Data records:
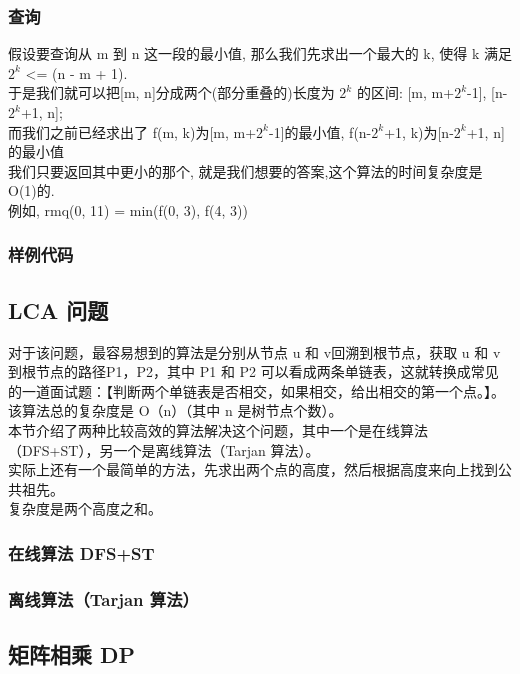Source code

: \documentclass[a4paper]{article}
\begin{document}
\begin{CJK*}{UTF8}{gbsn}
\begin{multicols}{3}
\begin{flushleft}
\subsubsection{查询}
假设要查询从 m 到 n 这一段的最小值, 那么我们先求出一个最大的 k, 使得 k 满足 $2^k$ <= (n - m + 1).\\
于是我们就可以把[m, n]分成两个(部分重叠的)长度为 $2^k$ 的区间: [m, m+$2^k$-1], [n-$2^k$+1, n];\\
而我们之前已经求出了 f(m, k)为[m, m+$2^k$-1]的最小值, f(n-$2^k$+1, k)为[n-$2^k$+1, n]的最小值\\
我们只要返回其中更小的那个, 就是我们想要的答案,这个算法的时间复杂度是 O(1)的.\\
例如, rmq(0, 11) = min(f(0, 3), f(4, 3))\\


\subsubsection{样例代码}


\subsection{LCA 问题}
对于该问题，最容易想到的算法是分别从节点 u 和 v回溯到根节点，获取 u 和 v 到根节点的路径P1，P2，其中 P1 和 P2 可以看成两条单链表，这就转换成常见的一道面试题：【判断两个单链表是否相交，如果相交，给出相交的第一个点。】。\\
该算法总的复杂度是 O（n）（其中 n 是树节点个数）。\\
本节介绍了两种比较高效的算法解决这个问题，其中一个是在线算法（DFS+ST），另一个是离线算法（Tarjan 算法）。\\
实际上还有一个最简单的方法，先求出两个点的高度，然后根据高度来向上找到公共祖先。\\
复杂度是两个高度之和。

\subsubsection{在线算法 DFS+ST}


\subsubsection{离线算法（Tarjan 算法）}


\subsection{矩阵相乘 DP}


\end{flushleft}
\end{multicols}
\end{CJK*}
\end{document}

_PROBLEM_
Lines of the data above that include the string "begin" must each be copied.

_YOUR RESPONSE_
\begin{document}
\begin{CJK*}{UTF8}{gbsn}
\begin{multicols}{3}
\begin{flushleft}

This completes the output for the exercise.